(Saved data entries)
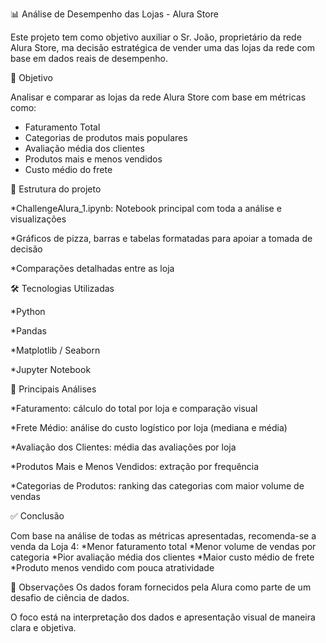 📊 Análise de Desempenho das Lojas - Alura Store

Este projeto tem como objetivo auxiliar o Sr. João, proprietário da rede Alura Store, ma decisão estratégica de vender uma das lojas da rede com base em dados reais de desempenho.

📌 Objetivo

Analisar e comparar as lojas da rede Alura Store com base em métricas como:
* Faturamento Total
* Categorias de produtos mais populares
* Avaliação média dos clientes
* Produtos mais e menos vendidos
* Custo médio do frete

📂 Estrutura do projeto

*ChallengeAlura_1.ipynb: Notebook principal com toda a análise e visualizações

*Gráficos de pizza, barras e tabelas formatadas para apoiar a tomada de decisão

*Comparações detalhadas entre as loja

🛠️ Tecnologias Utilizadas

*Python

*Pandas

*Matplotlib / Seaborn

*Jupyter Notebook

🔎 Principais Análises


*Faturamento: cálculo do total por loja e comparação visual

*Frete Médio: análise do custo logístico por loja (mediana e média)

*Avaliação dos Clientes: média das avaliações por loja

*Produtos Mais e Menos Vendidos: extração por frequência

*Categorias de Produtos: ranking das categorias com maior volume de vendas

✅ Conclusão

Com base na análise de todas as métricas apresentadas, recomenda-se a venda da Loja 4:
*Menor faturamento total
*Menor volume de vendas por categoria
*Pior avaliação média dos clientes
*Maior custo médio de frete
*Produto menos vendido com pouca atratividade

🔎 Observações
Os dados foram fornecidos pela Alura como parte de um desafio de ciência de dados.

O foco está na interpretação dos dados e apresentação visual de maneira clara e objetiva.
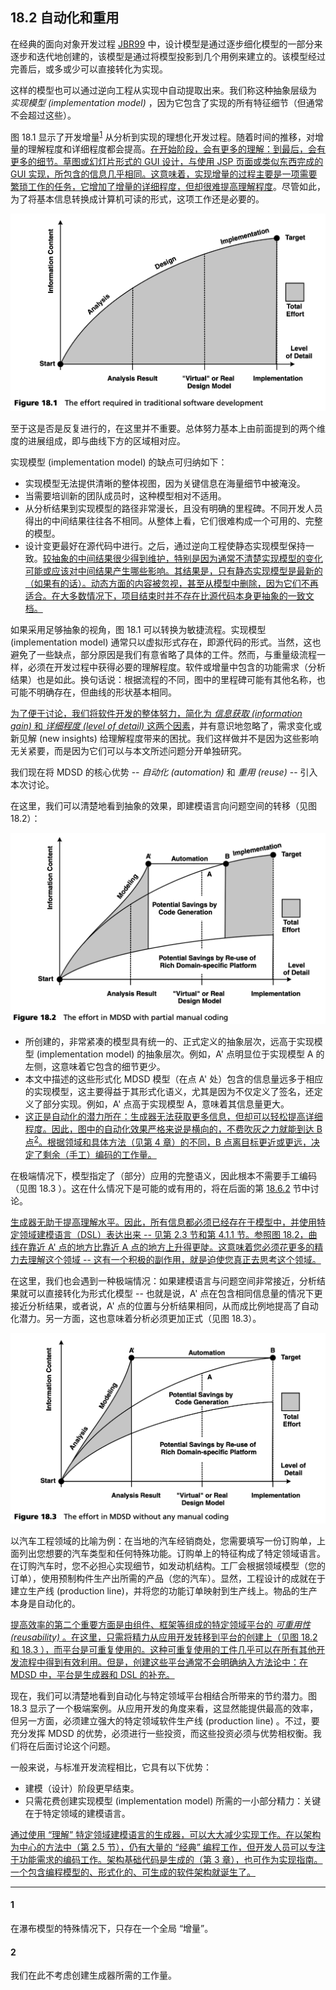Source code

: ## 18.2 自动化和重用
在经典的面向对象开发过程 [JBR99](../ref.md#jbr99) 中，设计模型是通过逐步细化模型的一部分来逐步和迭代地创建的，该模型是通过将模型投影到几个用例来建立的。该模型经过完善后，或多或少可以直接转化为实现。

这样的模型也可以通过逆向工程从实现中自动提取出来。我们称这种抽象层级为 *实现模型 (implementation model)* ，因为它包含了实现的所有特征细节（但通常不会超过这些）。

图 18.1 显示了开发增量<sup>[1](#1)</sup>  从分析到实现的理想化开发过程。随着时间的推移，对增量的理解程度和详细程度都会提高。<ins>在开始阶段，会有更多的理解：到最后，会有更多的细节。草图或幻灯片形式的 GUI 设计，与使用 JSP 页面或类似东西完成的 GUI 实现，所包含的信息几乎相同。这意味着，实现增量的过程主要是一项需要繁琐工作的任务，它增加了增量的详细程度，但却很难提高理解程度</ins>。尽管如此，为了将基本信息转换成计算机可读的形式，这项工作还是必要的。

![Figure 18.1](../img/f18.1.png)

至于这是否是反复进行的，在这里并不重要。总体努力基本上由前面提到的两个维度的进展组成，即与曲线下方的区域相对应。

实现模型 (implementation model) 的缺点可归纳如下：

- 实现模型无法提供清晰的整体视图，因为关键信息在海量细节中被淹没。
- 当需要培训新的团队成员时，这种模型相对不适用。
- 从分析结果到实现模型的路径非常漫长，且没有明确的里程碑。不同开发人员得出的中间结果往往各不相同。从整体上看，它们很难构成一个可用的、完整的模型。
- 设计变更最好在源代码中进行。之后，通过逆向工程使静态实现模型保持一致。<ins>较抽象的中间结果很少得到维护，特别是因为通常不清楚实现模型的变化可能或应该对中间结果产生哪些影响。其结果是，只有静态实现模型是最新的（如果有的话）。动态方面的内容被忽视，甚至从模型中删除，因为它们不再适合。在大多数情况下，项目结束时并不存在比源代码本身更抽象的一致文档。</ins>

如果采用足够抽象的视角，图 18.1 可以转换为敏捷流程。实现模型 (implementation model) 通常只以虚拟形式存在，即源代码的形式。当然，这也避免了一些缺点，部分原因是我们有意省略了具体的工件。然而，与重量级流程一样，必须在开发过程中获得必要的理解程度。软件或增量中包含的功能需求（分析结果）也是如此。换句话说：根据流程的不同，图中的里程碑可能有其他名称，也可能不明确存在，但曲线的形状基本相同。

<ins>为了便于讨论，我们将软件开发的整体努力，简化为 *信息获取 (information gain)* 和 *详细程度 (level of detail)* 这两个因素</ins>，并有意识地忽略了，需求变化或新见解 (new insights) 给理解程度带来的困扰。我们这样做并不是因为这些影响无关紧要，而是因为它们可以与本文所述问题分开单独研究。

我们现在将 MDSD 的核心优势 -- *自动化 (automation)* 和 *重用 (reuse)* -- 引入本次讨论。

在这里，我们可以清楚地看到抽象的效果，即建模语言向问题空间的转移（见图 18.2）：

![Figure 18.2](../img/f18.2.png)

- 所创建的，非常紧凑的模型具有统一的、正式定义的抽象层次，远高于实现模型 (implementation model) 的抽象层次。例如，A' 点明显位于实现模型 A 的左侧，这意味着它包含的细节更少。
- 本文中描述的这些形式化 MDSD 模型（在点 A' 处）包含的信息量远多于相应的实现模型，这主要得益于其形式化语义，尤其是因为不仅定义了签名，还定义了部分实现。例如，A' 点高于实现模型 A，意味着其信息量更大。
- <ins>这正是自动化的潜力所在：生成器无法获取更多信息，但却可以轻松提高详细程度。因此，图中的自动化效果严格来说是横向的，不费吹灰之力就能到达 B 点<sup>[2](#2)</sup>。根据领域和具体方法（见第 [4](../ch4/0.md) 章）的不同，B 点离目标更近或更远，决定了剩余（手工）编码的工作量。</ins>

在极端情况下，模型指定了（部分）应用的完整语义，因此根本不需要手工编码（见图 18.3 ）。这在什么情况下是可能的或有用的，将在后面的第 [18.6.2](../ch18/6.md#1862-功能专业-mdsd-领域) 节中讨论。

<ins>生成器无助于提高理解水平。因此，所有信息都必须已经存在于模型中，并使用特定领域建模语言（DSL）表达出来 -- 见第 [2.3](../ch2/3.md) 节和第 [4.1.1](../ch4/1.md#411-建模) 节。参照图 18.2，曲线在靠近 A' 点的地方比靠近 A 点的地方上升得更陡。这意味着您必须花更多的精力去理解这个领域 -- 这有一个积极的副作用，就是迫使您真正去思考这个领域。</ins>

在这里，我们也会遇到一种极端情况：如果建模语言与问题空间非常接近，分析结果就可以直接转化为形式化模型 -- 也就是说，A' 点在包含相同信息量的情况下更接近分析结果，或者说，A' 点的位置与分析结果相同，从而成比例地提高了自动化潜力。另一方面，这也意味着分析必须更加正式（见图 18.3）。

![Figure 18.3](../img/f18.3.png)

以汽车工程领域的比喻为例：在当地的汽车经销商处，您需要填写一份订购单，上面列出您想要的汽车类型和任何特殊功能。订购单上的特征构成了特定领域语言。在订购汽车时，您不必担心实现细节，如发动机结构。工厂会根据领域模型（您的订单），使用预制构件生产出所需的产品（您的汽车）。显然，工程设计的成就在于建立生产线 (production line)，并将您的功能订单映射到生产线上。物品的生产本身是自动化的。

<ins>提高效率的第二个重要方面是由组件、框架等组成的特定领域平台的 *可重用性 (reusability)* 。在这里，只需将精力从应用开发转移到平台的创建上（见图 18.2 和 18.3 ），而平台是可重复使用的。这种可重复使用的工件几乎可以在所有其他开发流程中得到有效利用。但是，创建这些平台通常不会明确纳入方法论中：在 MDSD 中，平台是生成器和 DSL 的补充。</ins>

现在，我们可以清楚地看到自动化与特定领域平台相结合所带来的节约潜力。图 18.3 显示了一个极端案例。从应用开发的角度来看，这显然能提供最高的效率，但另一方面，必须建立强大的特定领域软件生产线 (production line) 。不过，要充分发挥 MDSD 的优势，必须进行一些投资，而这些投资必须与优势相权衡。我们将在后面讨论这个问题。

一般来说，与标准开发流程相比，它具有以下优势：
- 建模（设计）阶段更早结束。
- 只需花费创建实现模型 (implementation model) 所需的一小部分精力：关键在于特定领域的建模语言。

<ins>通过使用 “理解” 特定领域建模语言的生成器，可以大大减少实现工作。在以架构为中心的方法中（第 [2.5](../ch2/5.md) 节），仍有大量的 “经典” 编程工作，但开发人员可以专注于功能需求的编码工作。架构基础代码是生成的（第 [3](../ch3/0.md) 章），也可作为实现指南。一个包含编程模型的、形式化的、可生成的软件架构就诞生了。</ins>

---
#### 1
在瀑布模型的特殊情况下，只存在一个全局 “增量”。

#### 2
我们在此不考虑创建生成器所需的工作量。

• ABOUT THIS EXERCISE: From the data above, retype only the lines starting with the line with "avaliações por loja" and going on through the line with "- 设计变更最好在源代码中进", exactly, leaving out the pictures.

• REPLY:
*Avaliação dos Clientes: média das avaliações por loja

*Produtos Mais e Menos Vendidos: extração por frequência

*Categorias de Produtos: ranking das categorias com maior volume de vendas

✅ Conclusão

Com base na análise de todas as métricas apresentadas, recomenda-se a venda da Loja 4:
*Menor faturamento total
*Menor volume de vendas por categoria
*Pior avaliação média dos clientes
*Maior custo médio de frete
*Produto menos vendido com pouca atratividade

🔎 Observações
Os dados foram fornecidos pela Alura como parte de um desafio de ciência de dados.

O foco está na interpretação dos dados e apresentação visual de maneira clara e objetiva.
Source code

: ## 18.2 自动化和重用
在经典的面向对象开发过程 [JBR99](../ref.md#jbr99) 中，设计模型是通过逐步细化模型的一部分来逐步和迭代地创建的，该模型是通过将模型投影到几个用例来建立的。该模型经过完善后，或多或少可以直接转化为实现。

这样的模型也可以通过逆向工程从实现中自动提取出来。我们称这种抽象层级为 *实现模型 (implementation model)* ，因为它包含了实现的所有特征细节（但通常不会超过这些）。

图 18.1 显示了开发增量<sup>[1](#1)</sup>  从分析到实现的理想化开发过程。随着时间的推移，对增量的理解程度和详细程度都会提高。<ins>在开始阶段，会有更多的理解：到最后，会有更多的细节。草图或幻灯片形式的 GUI 设计，与使用 JSP 页面或类似东西完成的 GUI 实现，所包含的信息几乎相同。这意味着，实现增量的过程主要是一项需要繁琐工作的任务，它增加了增量的详细程度，但却很难提高理解程度</ins>。尽管如此，为了将基本信息转换成计算机可读的形式，这项工作还是必要的。

![Figure 18.1](../img/f18.1.png)

至于这是否是反复进行的，在这里并不重要。总体努力基本上由前面提到的两个维度的进展组成，即与曲线下方的区域相对应。

实现模型 (implementation model) 的缺点可归纳如下：

- 实现模型无法提供清晰的整体视图，因为关键信息在海量细节中被淹没。
- 当需要培训新的团队成员时，这种模型相对不适用。
- 从分析结果到实现模型的路径非常漫长，且没有明确的里程碑。不同开发人员得出的中间结果往往各不相同。从整体上看，它们很难构成一个可用的、完整的模型。
- 设计变更最好在源代码中进行。之后，通过逆向工程使静态实现模型保持一致。<ins>较抽象的中间结果很少得到维护，特别是因为通常不清楚实现模型的变化可能或应该对中间结果产生哪些影响。其结果是，只有静态实现模型是最新的（如果有的话）。动态方面的内容被忽视，甚至从模型中删除，因为它们不再适合。在大多数情况下，项目结束时并不存在比源代码本身更抽象的一致文档。</ins>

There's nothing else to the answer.